Yes, WIHH... Pictures please!!!!


----------



## weever (Oct 1, 2006)

This thread is useless without pics...


----------



## Mrs. Homesteader (May 10, 2002)

I am going to the yarn shop today with my sweet Daughter-in-love. I was hoping someone was on here. I wanted to know how much yarn I needed for a pair of socks. I am at least going to look.


----------



## Marchwind (May 10, 2002)

Exactly what WIHH said!


----------



## mamajohnson (Nov 27, 2002)

Wind in Her Hair said:


> Marchwind - that story of the lost fleece had me laughing so hard - sounds like something that would happen to me! Can't wait to see those socks - and....
> 
> 
> *SPEAKING OF SOCKS*...
> ...


WOOO HOOOOO So glad they made it! figures they got there a day I couldnt get next to a computer. lol! But they made it! And you like them??!!
wow! 
that yarn was a angora mohair alpaca blend I got on ebay from notjustyarns

So glad you like your socks. I know I wear mine every morning. They are perfect for the early morning chill. 
In fact, if those socks had been bigger my son may have swiped them! He kept looking at them saying, make me some socks, my feet are cold.

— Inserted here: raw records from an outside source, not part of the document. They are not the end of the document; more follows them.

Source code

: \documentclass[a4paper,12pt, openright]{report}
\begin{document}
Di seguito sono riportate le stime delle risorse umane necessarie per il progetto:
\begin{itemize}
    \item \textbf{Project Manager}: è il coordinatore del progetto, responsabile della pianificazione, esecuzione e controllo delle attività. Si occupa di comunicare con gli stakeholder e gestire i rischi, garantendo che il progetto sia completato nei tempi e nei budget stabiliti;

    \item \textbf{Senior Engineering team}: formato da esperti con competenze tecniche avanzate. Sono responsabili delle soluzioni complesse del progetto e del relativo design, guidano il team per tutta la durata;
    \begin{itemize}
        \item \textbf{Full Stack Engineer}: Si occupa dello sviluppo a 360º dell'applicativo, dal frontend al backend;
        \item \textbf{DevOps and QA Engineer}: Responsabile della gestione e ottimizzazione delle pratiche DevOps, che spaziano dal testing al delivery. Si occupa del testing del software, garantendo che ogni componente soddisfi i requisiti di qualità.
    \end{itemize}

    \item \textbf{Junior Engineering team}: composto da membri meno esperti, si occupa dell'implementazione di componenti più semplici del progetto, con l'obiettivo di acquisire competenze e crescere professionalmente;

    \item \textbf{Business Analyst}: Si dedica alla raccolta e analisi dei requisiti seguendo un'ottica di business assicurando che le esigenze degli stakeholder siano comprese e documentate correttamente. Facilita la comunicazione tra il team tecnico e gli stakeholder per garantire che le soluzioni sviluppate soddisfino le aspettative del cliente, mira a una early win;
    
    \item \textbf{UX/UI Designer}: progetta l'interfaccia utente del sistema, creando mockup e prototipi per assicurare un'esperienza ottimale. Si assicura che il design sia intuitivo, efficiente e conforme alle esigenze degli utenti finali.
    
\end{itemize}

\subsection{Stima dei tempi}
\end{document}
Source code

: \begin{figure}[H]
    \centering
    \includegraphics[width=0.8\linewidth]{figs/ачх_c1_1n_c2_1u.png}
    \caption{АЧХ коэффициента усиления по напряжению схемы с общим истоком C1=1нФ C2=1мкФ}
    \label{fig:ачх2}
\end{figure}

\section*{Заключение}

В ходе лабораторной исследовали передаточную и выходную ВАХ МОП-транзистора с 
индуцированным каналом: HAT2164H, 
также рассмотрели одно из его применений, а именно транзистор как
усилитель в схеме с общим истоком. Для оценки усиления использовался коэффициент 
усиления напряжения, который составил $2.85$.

Well, now I need to find some more good wool to make him some. Think I can get it done by christmas????


----------



## Mrs. Homesteader (May 10, 2002)

Well, I bit the bullet and bought some sock yarn. YIKES!!! I am almost done with my baby blanket. I will try socks next. Can you point me to a nice easy beginner pattern? I pulled 2 of the free pattern sheets off by the yarn. However, it is nice to have someone who knows tell you it is an easy one.


----------



## betty modin (May 15, 2002)

We got the first bit of snow and cold weather this week. I'm ready to spend my free time spinning and knitting! Of course, there's a few book reviews and a distance learning course to work on as well, but now that it's nearly dark AND cold when I get home from work I just CAN'T go outside and work, right?

I did go up to the barn and move the partition out of the stalls today. I needed all the sheep to use the same door so that the barn stays dry and clean. When I locked the stock up later, the little wethers were bouncing back and forth over the low barrier that remains- and driving the older ewes nuts. They've been good neighbors for months now, and have shared the pasture since August, so I know it will work out. 

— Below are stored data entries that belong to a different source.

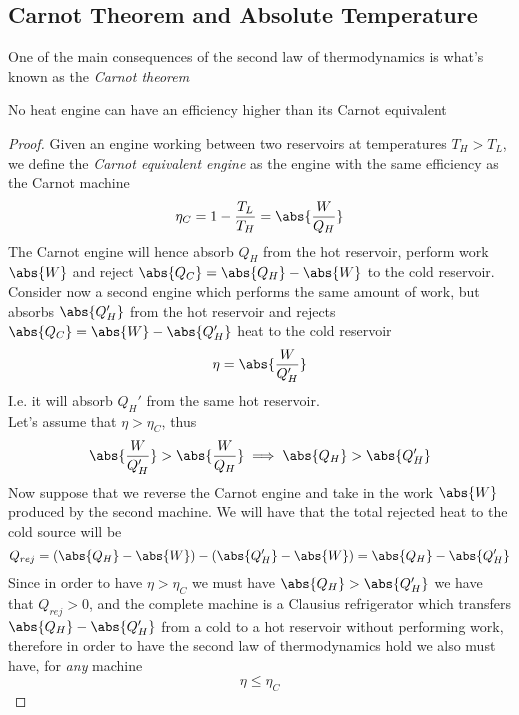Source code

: \documentclass[../qm.tex]{subfiles}
\begin{document}
\subsection{Carnot Theorem and Absolute Temperature}
One of the main consequences of the second law of thermodynamics is what's known as the \emph{Carnot theorem}
\begin{thm}[Carnot]
	No heat engine can have an efficiency higher than its Carnot equivalent
\end{thm}
\begin{proof}
	Given an engine working between two reservoirs at temperatures $T_H>T_L$, we define the \textit{Carnot equivalent engine} as the engine with the same efficiency as the Carnot machine
	\begin{equation*}
		\eta_C=1-\frac{T_L}{T_H}=\abs{\frac{W}{Q_H}}
	\end{equation*}
	The Carnot engine will hence absorb $Q_H$ from the hot reservoir, perform work $\abs{W}$ and reject $\abs{Q_{C}}=\abs{Q_H}-\abs{W}$ to the cold reservoir.\\
	Consider now a second engine which performs the same amount of work, but absorbs $\abs{Q_H'}$ from the hot reservoir and rejects $\abs{Q_C}=\abs{W}-\abs{Q_H'}$ heat to the cold reservoir
	\begin{equation*}
		\eta=\abs{\frac{W}{Q_H'}}
	\end{equation*}
	I.e. it will absorb $Q_H'$ from the same hot reservoir.\\
	Let's assume that $\eta>\eta_C$, thus 
	\begin{equation*}
		\abs{\frac{W}{Q_H'}}>\abs{\frac{W}{Q_H}}\implies{}\abs{Q_H}>\abs{Q_H'}
	\end{equation*}
	Now suppose that we reverse the Carnot engine and take in the work $\abs{W}$ produced by the second machine. We will have that the total rejected heat to the cold source will be
	\begin{equation*}
		Q_{rej}=\left( \abs{Q_H}-\abs{W} \right)-\left( \abs{Q_H'}-\abs{W} \right)=\abs{Q_H}-\abs{Q_H'}
	\end{equation*}
	Since in order to have $\eta>\eta_C$ we must have $\abs{Q_H}>\abs{Q_H'}$ we have that $Q_{rej}>0$, and the complete machine is a Clausius refrigerator which transfers $\abs{Q_H}-\abs{Q_H'}$ from a cold to a hot reservoir without performing work, therefore in order to have the second law of thermodynamics hold we also must have, for \textit{any} machine
	\begin{equation}
		\eta\le\eta_C
		\label{eq:carnottheorem.2nd}
	\end{equation}
\end{proof}
\end{document}
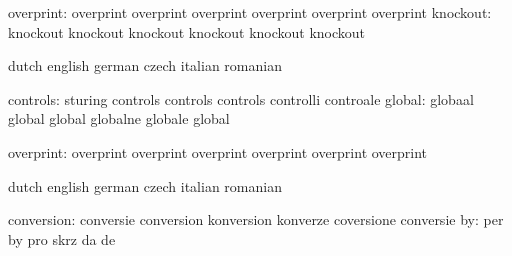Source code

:                 overprint: overprint                 overprint
                           overprint                 overprint
                           overprint                 overprint %
                 knockout: knockout                  knockout
                           knockout                  knockout
                           knockout                  knockout %

\stopvariables

\startconstants            dutch                     english
                           german                    czech
                           italian                   romanian

                 controls: sturing                   controls
                           controls                  controls
                           controlli                 controale
                   global: globaal                   global
                           global                    globalne
                           globale                   global

                overprint: overprint                 overprint
                           overprint                 overprint
                           overprint                 overprint %


\stopconstants





\startvariables            dutch                     english
                           german                    czech
                           italian                   romanian

               conversion: conversie                 conversion
                           konversion                konverze
                           coversione                conversie
                       by: per                       by
                           pro                       skrz
                           da                        de

\stopvariables



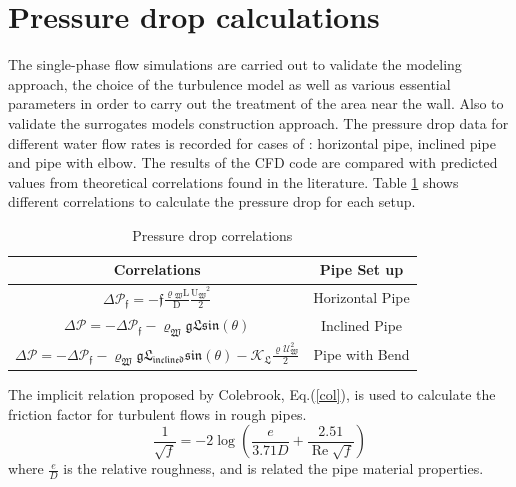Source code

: \documentclass[11pt]{report}
\begin{document}
\section{Pressure drop calculations}\label{single}
%
The single-phase flow simulations are carried out to validate the modeling approach, the choice of the turbulence model as well as various essential parameters in order to carry out the treatment of the area near the wall. 
%
Also to validate the surrogates models construction  approach. 
%
The pressure drop data for different water flow rates is recorded for cases of : horizontal pipe, inclined pipe and pipe with elbow. 
%
The results of the CFD code are compared with predicted values from theoretical correlations found in the literature. 
%
Table \ref{tab:PD} shows different correlations to calculate the pressure drop for each setup.
%
\begin{table}[ht!]
\begin{center}
\caption{Pressure drop correlations}\label{tab:PD}
\begin{tabular}{cc}
\hline Correlations & Pipe Set up  \\
\hline
$ \displaystyle 
\Delta \mathcal{P_\mathfrak{f}=\mathfrak{-f}\frac{\mathrm{\varrho\mathfrak{_{W}}} \mathrm{L}}{\mathrm{D}} \frac{\mathrm{U\mathfrak{_{W}}}^\mathrm{{2}}}{\mathrm{2}}}
$ & Horizontal Pipe \\
$ \displaystyle 
\Delta \mathcal{P}=-\Delta \mathcal{P_\mathfrak{f}-\varrho_\mathfrak{{W}} \mathfrak{g} \mathfrak{ L} \mathfrak{sin(\theta)}}
$ & Inclined Pipe \\
$ \displaystyle 
\Delta \mathcal{P} =-\Delta \mathcal{ P_\mathfrak{f}-\varrho_\mathfrak{{W}} \mathfrak{g} \mathfrak{L}_\mathfrak{{inclined}} \mathfrak{sin(\theta)}- K_\mathfrak{{L}} \frac{\mathrm{\varrho} U_\mathfrak{{W}}^\mathrm{{2}}}{\mathrm{2}}}
$ & Pipe with Bend   \\
\hline
\end{tabular}
\end{center}
\end{table}
%
The implicit relation proposed by Colebrook, Eq.(\ref{col}), is used to calculate the friction factor for turbulent flows in rough pipes.
%
\begin{equation}
\frac{1}{\sqrt{f}}=-2 \log \left(\frac{e}{3.71 D}+\frac{2.51}{\operatorname{Re} \sqrt{f}}\right)
\label{col}
\end{equation}
%
where $\frac{e}{D}$ is the relative roughness, and is related the pipe material properties.
%
\end{document}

A good friend from long ago has just moved to this area (a week and a half ago). She decided that "we" would open a yarn shop-and sell my homespun yarns. (I just agree with her when she gets in the planning mode..) Today she took her first spinning class, and I was informed that "it's not as easy as it looks". I didn't laugh-I promise I didn't. No wonder she was so keen on the two of us selling homespun, she thought it was fast and easy! She is going to keep going to classes and will rent a wheel while she learns. I do hope she sticks with it. She has lots of nervous energy to put to use. (I doubt we'll ever get to that shop though...I just can't see a market here in this town.)

I got a simple hat (in gray romney with white crochet trim), a man's gaiter (in brown alpaca), and a narrow, cabled scarf (in the gray romney) done this week...the shawl is set aside until after the holidays. I need a few little gifts and the Alter Guild is expecting items for the Bazaar as well...I did find a pattern for knitted book marks. I wonder how sock yarn would work?
All the talk of socks has me thinking-I haven't done any socks this year.
I think I'll use the gray romney to make heavy slipper socks for my son-he lives in Flagstaff and could use something warm.

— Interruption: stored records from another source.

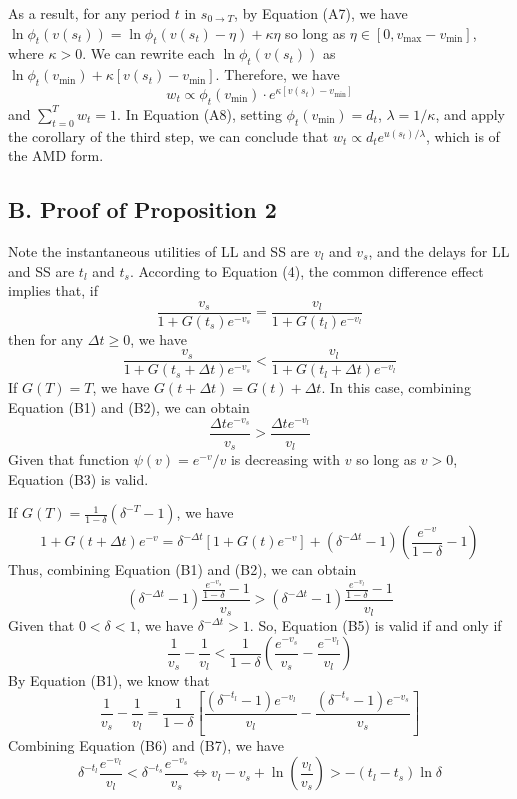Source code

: \documentclass[
  12pt,
]{article}
\begin{document}
As a result, for any period \(t\) in \(s_{0\rightarrow T}\), by Equation
(A7), we have \(\ln \phi_t(v(s_t))=\ln\phi_t(v(s_t)-\eta)+\kappa\eta\)
so long as \(\eta\in[0,v_{\max}-v_{\min}]\), where \(\kappa>0\). We can
rewrite each \(\ln \phi_t(v(s_t))\) as
\(\ln \phi_t(v_{\min})+\kappa[v(s_t)-v_{\min}]\). Therefore, we
have\[\tag{A8}
w_t \propto \phi_t(v_{\min})\cdot e^{\kappa[v(s_t)-v_{\min}]}
\]and \(\sum_{t=0}^T w_t=1\). In Equation (A8), setting
\(\phi_t(v_{\min})=d_t\), \(\lambda = 1/\kappa\), and apply the
corollary of the third step, we can conclude that
\(w_t\propto d_t e^{u(s_t)/\lambda}\), which is of the AMD form.

\hypertarget{b.-proof-of-proposition-2}{%
\subsection*{B. Proof of Proposition
2}\label{b.-proof-of-proposition-2}}

Note the instantaneous utilities of LL and SS are \(v_l\) and \(v_s\),
and the delays for LL and SS are \(t_l\) and \(t_s\). According to
Equation (4), the common difference effect implies that, if\[ \tag{B1}
\frac{v_s}{1+G(t_s)e^{-v_s}} = \frac{v_l}{1+G(t_l)e^{-v_l}}
\]then for any \(\Delta t \geq 0\), we have \[ \tag{B2}
\frac{v_s}{1+G(t_s+\Delta t)e^{-v_s}} < \frac{v_l}{1+G(t_l+\Delta t)e^{-v_l}}
\]If \(G(T)=T\), we have \(G(t+\Delta t) = G(t) + \Delta t\). In this
case, combining Equation (B1) and (B2), we can obtain\[ \tag{B3}
\frac{\Delta t e^{-v_s}}{v_s} > \frac{\Delta t e^{-v_l}}{v_l}
\]Given that function \(\psi(v) = e^{-v}/v\) is decreasing with \(v\) so
long as \(v>0\), Equation (B3) is valid.

If \(G(T) = \frac{1}{1-\delta}(\delta^{-T}-1)\), we have\[\tag{B4}
1+G(t+\Delta t)e^{-v} = \delta^{-\Delta t}[1+G(t)e^{-v}]+(\delta^{-\Delta t}-1)(\frac{e^{-v}}{1-\delta}-1)
\] Thus, combining Equation (B1) and (B2), we can obtain\[\tag{B5}
(\delta^{-\Delta t}-1)\frac{\frac{e^{-v_s}}{1-\delta}-1}{v_s} >
(\delta^{-\Delta t}-1)\frac{\frac{e^{-v_l}}{1-\delta}-1}{v_l}
\] Given that \(0<\delta<1\), we have \(\delta^{-\Delta t}>1\). So,
Equation (B5) is valid if and only if\[\tag{B6}
\frac{1}{v_s}-\frac{1}{v_l}<\frac{1}{1-\delta}(\frac{e^{-v_s}}{v_s}-\frac{e^{-v_l}}{v_l})
\] By Equation (B1), we know that\[\tag{B7}
\frac{1}{v_s}-\frac{1}{v_l}=\frac{1}{1-\delta}\left[\frac{(\delta^{-t_l}-1)e^{-v_l}}{v_l} -\frac{(\delta^{-t_s}-1)e^{-v_s}}{v_s}\right]
\] Combining Equation (B6) and (B7), we have\[
\delta^{-t_l}\frac{e^{-v_l}}{v_l}<\delta^{-t_s}\frac{e^{-v_s}}{v_s} \Longleftrightarrow v_l - v_s + \ln \left(\frac{v_l}{v_s}\right)>-(t_l-t_s)\ln\delta
\]
\end{document}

May winter bring warm, cozy evenings, full of all that makes your life worthwhile,
betty


----------



## hoggie (Feb 11, 2007)

Well, we are tucked in under a bit of a gale here - got a bit blustery yesterday. Apart from doing the animals, we were in all day yesterday and, already, I can feel the clouds of depressions starting to settle. I don't wish for much in life, but I DO wish we had a fireplacec so we could have a fire to cheer the place up 

But we both did some knitting which was good. The forecast for today isn't much better, so I think more of the same may be in order. Or I may get the spindle out and see if I can remember what I've learnt on the spinning front. Not brave enough to get the wheel out yet. 

Oh - and I might get DD to sit down and draw the picture for this year's Christmas card - then we can start making those too 

I have a feeling that I am going to need a good selection of craft projects on the go to get me through this winter - just feels like one of those already somehow. 

Take care everyone

hoggie


----------



## weever (Oct 1, 2006)

hoggie, have you tried using candles? I *know* that candles can't compare with a fireplace. But something about even the smallest flame cheers when it's dark...


----------



## Katherine in KY (May 11, 2002)

Hoggie, we've been having gale force winds all week up on the northern end of the UK. Today it's sunny, but blustery and I'm starting to worry a bit about getting out to go home at the end of the week. There are lots worse things, though, than getting stranded on Fair Isle! My Orkney friend asked me to write something for her blog so if you're interested go to http://www.northernlace.wordpress.com. I'm taking a break from my painting in the weaving shed; should finish tomorrow. Then we get to see what the loom looks like and can figure out how to put it together. 

Cyndi, sorry to hear you lost your job (is that what happened?); hope you find a new one soon. I totally agree about housework; what's the point--it just needs to be done again and again  Betty, I'm sure it will be nice to have an old friend near by, but I wouldn't quite your day job just yet! Making a living off handspun is pretty impossible, even with some of the prices we see it going for in LYS. It sounds like the sock KAL was a huge success in getting everyone to knit socks. The first pattern I used that worked came out of an old Countryside magazine; don't remember the issue off-hand, but I'd tried several times before and failed miserably.


----------



## MullersLaneFarm (Jul 23, 2004)

Katherine, enjoy your blustery, sunny days! You so deserve it!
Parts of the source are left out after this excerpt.